Summary: A novel AI system recognizes a neuron in microscope images of the brain more efficiently than any previous approach. The system improves current methods of tracing neurons and their connections, which can help improve brain mapping.
Source: Cold Spring Harbor Laboratory
Cold Spring Harbor Laboratory (CSHL) scientists have taught computers to recognize a neuron in microscope images of the brain more efficiently than any previous approach. The researchers improved the efficiency of automated methods for tracing neurons and their connections, a task that is increasingly in demand as researchers work to map the brain’s densely interconnected circuits. They did it by teaching the computer to recognize different parts of neurons, each of which have different characteristics.
Such connection maps are critical for learning how the brain processes information to generate thoughts and behavior.
In recent years, new imaging technologies and an expanded capacity to store digital images have led to an enormous volume of data, capturing the paths of neurons as they wend their way through the brains of mice and other model organisms. But there are not enough experts to analyze all those images, says CSHL Professor Partha Mitra, whose team developed the new artificial intelligence (AI) tool and reported on it in the journal Nature Machine Intelligence. Mitra says:
“I think of this project as building a virtual neuroanatomist. And the reason we need it is that the work that we’re doing has traditionally been done by expert humans who require, of course, decades of training. They have a tremendous amount of knowledge. They have looked at–I don’t know–hundreds of thousands of images. They understand the context. And they can offer expert judgment and interpretation.”
Automated methods must take over this work, Mitra says, but computers aren’t as good as humans at interpreting visual information. What an expert anatomist quickly recognizes as a single neuron meandering across a crowded microscope image is not as obvious to an algorithm–at least not without extensive training in which the computer is allowed to learn, over and over again, from large datasets.
“Modern machine learning techniques . . . are still not good enough. And what’s missing is that they often don’t have some of the prior knowledge or information that we as humans would have in making these judgments,” Mitra says. “So we need to build in some kind of prior information.”
The researchers did this using a form of mathematics called topological data analysis, a way to see things as 3D spaces with hills, valleys, and curves. Topology is sometimes called “‘rubber sheet geometry’ that emphasizes connectivity,” says Mitra, in contrast with the kind of geometry that relies on precise lengths and angles.
The researchers used simplified mathematical descriptions of the shapes of neuronal parts–plump cell bodies, slender axons, and branched dendrites. Neurons vary tremendously in their overall shapes, but by showing the computer how neurons connect using a few basic forms, the team significantly improved the program’s ability to detect axons and dendrites.

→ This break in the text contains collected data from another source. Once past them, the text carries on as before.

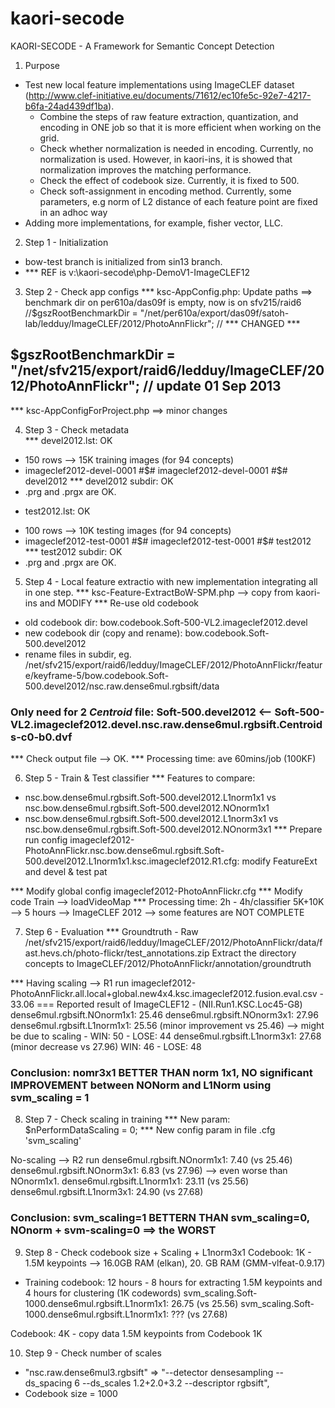 kaori-secode
============

KAORI-SECODE - A Framework for Semantic Concept Detection

1. Purpose
- Test new local feature implementations using ImageCLEF dataset (http://www.clef-initiative.eu/documents/71612/ec10fe5c-92e7-4217-b6fa-24ad439df1ba).
  + Combine the steps of raw feature extraction, quantization, and encoding in ONE job so that it is more efficient when working on the grid.
  + Check whether normalization is needed in encoding. Currently, no normalization is used. However, in kaori-ins, it is showed that normalization improves the matching performance.
  + Check the effect of codebook size. Currently, it is fixed to 500.
  + Check soft-assignment in encoding method. Currently, some parameters, e.g norm of L2 distance of each feature point are fixed in an adhoc way
- Adding more implementations, for example, fisher vector, LLC.

2. Step 1 - Initialization
- bow-test branch is initialized from sin13 branch.
- *** REF is v:\kaori-secode\php-DemoV1-ImageCLEF12

3. Step 2 - Check app configs
*** ksc-AppConfig.php: Update paths
==> benchmark dir on per610a/das09f is empty, now is on sfv215/raid6 
//$gszRootBenchmarkDir = "/net/per610a/export/das09f/satoh-lab/ledduy/ImageCLEF/2012/PhotoAnnFlickr"; // *** CHANGED ***
## $gszRootBenchmarkDir = "/net/sfv215/export/raid6/ledduy/ImageCLEF/2012/PhotoAnnFlickr"; // update 01 Sep 2013

*** ksc-AppConfigForProject.php
==> minor changes

4. Step 3 - Check metadata   
*** devel2012.lst: OK
+ 150 rows --> 15K training images (for 94 concepts)
+ imageclef2012-devel-0001 #$# imageclef2012-devel-0001 #$# devel2012
*** devel2012 subdir: OK
+ .prg and .prgx are OK.

- test2012.lst: OK
+ 100 rows --> 10K testing images (for 94 concepts)
+ imageclef2012-test-0001 #$# imageclef2012-test-0001 #$# test2012
*** test2012 subdir: OK
+ .prg and .prgx are OK.

5. Step 4 - Local feature extractio with new implementation integrating all in one step.
*** ksc-Feature-ExtractBoW-SPM.php --> copy from kaori-ins and MODIFY
*** Re-use old codebook
+ old codebook dir: bow.codebook.Soft-500-VL2.imageclef2012.devel
+ new codebook dir (copy and rename): bow.codebook.Soft-500.devel2012
+ rename files in subdir, eg. /net/sfv215/export/raid6/ledduy/ImageCLEF/2012/PhotoAnnFlickr/feature/keyframe-5/bow.codebook.Soft-500.devel2012/nsc.raw.dense6mul.rgbsift/data
### Only need for 2 *Centroid* file: Soft-500.devel2012 <-- Soft-500-VL2.imageclef2012.devel.nsc.raw.dense6mul.rgbsift.Centroids-c0-b0.dvf
*** Check output file -->  OK.
*** Processing time: ave 60mins/job (100KF) 

6. Step 5 - Train & Test classifier 
*** Features to compare: 
+ nsc.bow.dense6mul.rgbsift.Soft-500.devel2012.L1norm1x1  vs nsc.bow.dense6mul.rgbsift.Soft-500.devel2012.NOnorm1x1 
+ nsc.bow.dense6mul.rgbsift.Soft-500.devel2012.L1norm3x1  vs nsc.bow.dense6mul.rgbsift.Soft-500.devel2012.NOnorm3x1
*** Prepare run config
imageclef2012-PhotoAnnFlickr.nsc.bow.dense6mul.rgbsift.Soft-500.devel2012.L1norm1x1.ksc.imageclef2012.R1.cfg: modify FeatureExt and devel & test pat 

*** Modify global config
imageclef2012-PhotoAnnFlickr.cfg 
*** Modify code Train --> loadVideoMap
*** Processing time: 2h - 4h/classifier
5K+10K --> 5 hours
--> ImageCLEF 2012 --> some features are NOT COMPLETE 

7. Step 6 - Evaluation
*** Groundtruth - Raw
/net/sfv215/export/raid6/ledduy/ImageCLEF/2012/PhotoAnnFlickr/data/fast.hevs.ch/photo-flickr/test_annotations.zip 
Extract the directory concepts to ImageCLEF/2012/PhotoAnnFlickr/annotation/groundtruth

*** Having scaling --> R1 run
imageclef2012-PhotoAnnFlickr.all.local+global.new4x4.ksc.imageclef2012.fusion.eval.csv - 33.06 === Reported result of ImageCLEF12 - (NII.Run1.KSC.Loc45-G8)
dense6mul.rgbsift.NOnorm1x1: 25.46
dense6mul.rgbsift.NOnorm3x1: 27.96
dense6mul.rgbsift.L1norm1x1: 25.56 (minor improvement vs 25.46) --> might be due to scaling - WIN: 50 - LOSE: 44
dense6mul.rgbsift.L1norm3x1: 27.68 (minor decrease vs 27.96) WIN: 46 - LOSE: 48

### Conclusion: nomr3x1 BETTER THAN norm 1x1, NO significant IMPROVEMENT between NONorm and L1Norm using svm_scaling = 1

8. Step 7 - Check scaling in training 
*** New param: $nPerformDataScaling = 0;
*** New config param in file .cfg 'svm_scaling'

No-scaling --> R2 run
dense6mul.rgbsift.NOnorm1x1: 7.40 (vs 25.46)
dense6mul.rgbsift.NOnorm3x1: 6.83 (vs 27.96) --> even worse than NOnorm1x1.
dense6mul.rgbsift.L1norm1x1: 23.11 (vs 25.56)
dense6mul.rgbsift.L1norm3x1: 24.90 (vs 27.68) 

### Conclusion: svm_scaling=1 BETTERN THAN svm_scaling=0, NOnorm + svm-scaling=0 ==> the WORST

9. Step 8 - Check codebook size + Scaling + L1norm3x1
Codebook: 1K - 1.5M keypoints --> 16.0GB RAM (elkan), 20. GB RAM (GMM-vlfeat-0.9.17)
- Training codebook: 12 hours - 8 hours for extracting 1.5M keypoints and 4 hours for clustering (1K codewords)
svm_scaling.Soft-1000.dense6mul.rgbsift.L1norm1x1: 26.75 (vs 25.56)
svm_scaling.Soft-1000.dense6mul.rgbsift.L1norm1x1: ??? (vs 27.68)

Codebook: 4K - copy data 1.5M keypoints from Codebook 1K


10. Step 9 - Check number of scales
- "nsc.raw.dense6mul3.rgbsift" => "--detector densesampling --ds_spacing 6 --ds_scales 1.2+2.0+3.2 --descriptor rgbsift",
- Codebook size = 1000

Mitra says, “automated image analysis will still require a human proofreader for the foreseeable future, to ensure quality in scientific applications–but by enhancing the computer’s accuracy, this new method significantly reduces the work that must be done by an expert.”
With the help of a new National Institutes of Health grant, Mitra’s group will develop their AI data analysis tools even more. These tools are critical to the U.S. Brain Initiative, of which his research is a part. He hopes this approach will untangle the mysteries of how brains connect so humans can think about how brains actually work.
Semantic segmentation of microscopic neuroanatomical data by combining topological priors with encoder–decoder deep networks
Understanding of neuronal circuitry at cellular resolution within the brain has relied on neuron tracing methods that involve careful observation and interpretation by experienced neuroscientists. With recent developments in imaging and digitization, this approach is no longer feasible with the large-scale (terabyte to petabyte range) images. Machine-learning-based techniques, using deep networks, provide an efficient alternative to the problem. However, these methods rely on very large volumes of annotated images for training and have error rates that are too high for scientific data analysis, and thus requires a substantial volume of human-in-the-loop proofreading. Here we introduce a hybrid architecture combining prior structure in the form of topological data analysis methods, based on discrete Morse theory, with the best-in-class deep-net architectures for the neuronal connectivity analysis. We show significant performance gains using our hybrid architecture on detection of topological structure (for example, connectivity of neuronal processes and local intensity maxima on axons corresponding to synaptic swellings) with precision and recall close to 90% compared with human observers. We have adapted our architecture to a high-performance pipeline capable of semantic segmentation of light-microscopic whole-brain image data into a hierarchy of neuronal compartments. We expect that the hybrid architecture incorporating discrete Morse techniques into deep nets will generalize to other data domains.